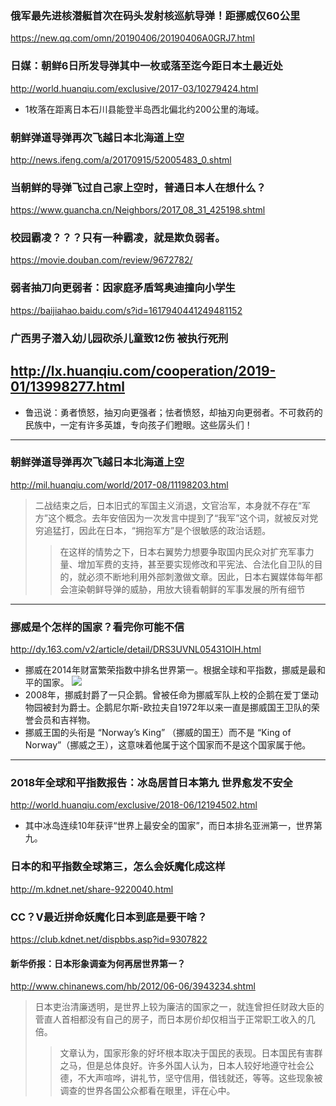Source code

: ### 俄军最先进核潜艇首次在码头发射核巡航导弹！距挪威仅60公里
https://new.qq.com/omn/20190406/20190406A0GRJ7.html
### 日媒：朝鲜6日所发导弹其中一枚或落至迄今距日本土最近处
http://world.huanqiu.com/exclusive/2017-03/10279424.html
- 1枚落在距离日本石川县能登半岛西北偏北约200公里的海域。
### 朝鲜弹道导弹再次飞越日本北海道上空
http://news.ifeng.com/a/20170915/52005483_0.shtml
### 当朝鲜的导弹飞过自己家上空时，普通日本人在想什么？
https://www.guancha.cn/Neighbors/2017_08_31_425198.shtml
### 校园霸凌？？？只有一种霸凌，就是欺负弱者。
https://movie.douban.com/review/9672782/
### 弱者抽刀向更弱者：因家庭矛盾驾奥迪撞向小学生
https://baijiahao.baidu.com/s?id=1617940441249481152
### 广西男子潜入幼儿园砍杀儿童致12伤 被执行死刑
http://lx.huanqiu.com/cooperation/2019-01/13998277.html
---
- 鲁迅说：勇者愤怒，抽刃向更强者；怯者愤怒，却抽刃向更弱者。不可救药的民族中，一定有许多英雄，专向孩子们瞪眼。这些孱头们！
---
### 朝鲜弹道导弹再次飞越日本北海道上空
http://mil.huanqiu.com/world/2017-08/11198203.html
>二战结束之后，日本旧式的军国主义消退，文官治军，本身就不存在“军方”这个概念。去年安倍因为一次发言中提到了“我军”这个词，就被反对党穷追猛打，因此在日本，“拥抱军方”是个很敏感的政治话题。
>>在这样的情势之下，日本右翼势力想要争取国内民众对扩充军事力量、增加军费的支持，甚至要实现修改和平宪法、合法化自卫队的目的，就必须不断地利用外部刺激做文章。因此，日本右翼媒体每年都会渲染朝鲜导弹的威胁，用放大镜看朝鲜的军事发展的所有细节
---
### 挪威是个怎样的国家？看完你可能不信
http://dy.163.com/v2/article/detail/DRS3UVNL05431OIH.html
- 挪威在2014年财富繁荣指数中排名世界第一。根据全球和平指数，挪威是最和平的国家。
![](http://dingyue.nosdn.127.net/1JxzNlEULRYFrXJcf4IqYd5Lvl0Xtv5sjxnrRI4ASkKJe1537111295769.jpg)
- 2008年，挪威封爵了一只企鹅。曾被任命为挪威军队上校的企鹅在爱丁堡动物园被封为爵士。企鹅尼尔斯-欧拉夫自1972年以来一直是挪威国王卫队的荣誉会员和吉祥物。
- 挪威王国的头衔是 “Norway’s King” （挪威的国王）而不是 “King of Norway”（挪威之王），这意味着他属于这个国家而不是这个国家属于他。
---
### 2018年全球和平指数报告：冰岛居首日本第九 世界愈发不安全
http://world.huanqiu.com/exclusive/2018-06/12194502.html
- 其中冰岛连续10年获评“世界上最安全的国家”，而日本排名亚洲第一，世界第九。
### 日本的和平指数全球第三，怎么会妖魔化成这样
http://m.kdnet.net/share-9220040.html
### CC？V最近拼命妖魔化日本到底是要干啥？
https://club.kdnet.net/dispbbs.asp?id=9307822
#### 新华侨报：日本形象调查为何再居世界第一？
http://www.chinanews.com/hb/2012/06-06/3943234.shtml
>日本吏治清廉透明，是世界上较为廉洁的国家之一，就连曾担任财政大臣的菅直人首相都没有自己的房子，而日本房价却仅相当于正常职工收入的几倍。
>>文章认为，国家形象的好坏根本取决于国民的表现。日本国民有害群之马，但是总体良好。许多外国人认为，日本人较好地遵守社会公德，不大声喧哗，讲礼节，坚守信用，借钱就还，等等。这些现象被调查的世界各国公众都看在眼里，评在心中。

┄┄┄┄┄┄

Work request: Leave out the pictures, then repeat the listing above exactly from its first line to the line with "http://dy.163.com/v2/article/detail/DRS3UVNL05431OIH.html", inclusive.

Answer box:
Source code

: ### 俄军最先进核潜艇首次在码头发射核巡航导弹！距挪威仅60公里
https://new.qq.com/omn/20190406/20190406A0GRJ7.html
### 日媒：朝鲜6日所发导弹其中一枚或落至迄今距日本土最近处
http://world.huanqiu.com/exclusive/2017-03/10279424.html
- 1枚落在距离日本石川县能登半岛西北偏北约200公里的海域。
### 朝鲜弹道导弹再次飞越日本北海道上空
http://news.ifeng.com/a/20170915/52005483_0.shtml
### 当朝鲜的导弹飞过自己家上空时，普通日本人在想什么？
https://www.guancha.cn/Neighbors/2017_08_31_425198.shtml
### 校园霸凌？？？只有一种霸凌，就是欺负弱者。
https://movie.douban.com/review/9672782/
### 弱者抽刀向更弱者：因家庭矛盾驾奥迪撞向小学生
https://baijiahao.baidu.com/s?id=1617940441249481152
### 广西男子潜入幼儿园砍杀儿童致12伤 被执行死刑
http://lx.huanqiu.com/cooperation/2019-01/13998277.html
---
- 鲁迅说：勇者愤怒，抽刃向更强者；怯者愤怒，却抽刃向更弱者。不可救药的民族中，一定有许多英雄，专向孩子们瞪眼。这些孱头们！
---
### 朝鲜弹道导弹再次飞越日本北海道上空
http://mil.huanqiu.com/world/2017-08/11198203.html
>二战结束之后，日本旧式的军国主义消退，文官治军，本身就不存在“军方”这个概念。去年安倍因为一次发言中提到了“我军”这个词，就被反对党穷追猛打，因此在日本，“拥抱军方”是个很敏感的政治话题。
>>在这样的情势之下，日本右翼势力想要争取国内民众对扩充军事力量、增加军费的支持，甚至要实现修改和平宪法、合法化自卫队的目的，就必须不断地利用外部刺激做文章。因此，日本右翼媒体每年都会渲染朝鲜导弹的威胁，用放大镜看朝鲜的军事发展的所有细节
---
### 挪威是个怎样的国家？看完你可能不信
http://dy.163.com/v2/article/detail/DRS3UVNL05431OIH.html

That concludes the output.